A re-upholstery project can instantly rejuvenate an RV’s tired interior, but there’s more to it than simply choosing a colour and pattern. Lawrence Schäffler outlines some of the basic issues you need to consider.

Feature: Upholstery
Before choosing the colour...

The mantra for selecting RV upholstery is a simple trinity: durability, ease of cleaning and colourfastness. And a major part of the selection process is likely to be shaped by the type of upholstery. There are three basic ones: vinyl, leather and fabric. Each has pros and cons.

Vinyl: Exceptionally durable, and very easy to clean. It's perfect for RV owners travelling with sticky-fingered children and/or dirty-pawed pets, when touring is often dictated by the 'least-hassle' approach. But vinyl is sweaty and clammy in summer (and cold in winter) and the colour/texture/pattern range is limited.

Leather: It's plush, looks very classy, and almost everyone likes the smell — although some would argue it's too staid and formal for a motorhome. It's also fairly expensive and because it dries out quickly it demands regular maintenance and cleaning with specialised products. The range of colours and textures is also fairly limited.
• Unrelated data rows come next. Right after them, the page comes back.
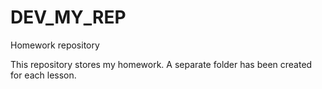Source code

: # DEV_MY_REP
Homework repository

This repository stores my homework.
A separate folder has been created for each lesson.
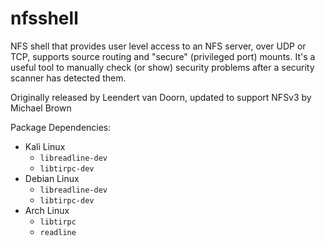 nfsshell
========

NFS shell that provides user level access to an NFS server, over UDP or TCP,
supports source routing and "secure" (privileged port) mounts. It's a
useful tool to manually check (or show) security problems after a security
scanner has detected them.

Originally released by Leendert van Doorn, updated to support NFSv3 by Michael Brown

Package Dependencies:
* Kali Linux
  * `libreadline-dev`
  * `libtirpc-dev`
* Debian Linux
  * `libreadline-dev`
  * `libtirpc-dev`
* Arch Linux
  * `libtirpc`
  * `readline`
Fabric: A treasure trove of colours, designs, patterns — but be wary. Quality varies considerably. Depending on the raw material and manufacturing process, some fabrics are tougher and more durable than others. Some are easier to clean than others.

In addition, the fabric segment is further divided into two by raw material. Natural fabrics include cotton, wool, linen and rayon — their synthetic cousins include polyester, nylon, acrylic, olefin and microfibre. Again, each has pros and cons.

Choosing between them requires careful assessment and, with that in mind, I asked Tony Beach, sales manager at Auckland's Warwick Fabrics, for a few guidelines to help me in the selection process. The company is a major distributor of vinyl, leather and fabric for upholstery.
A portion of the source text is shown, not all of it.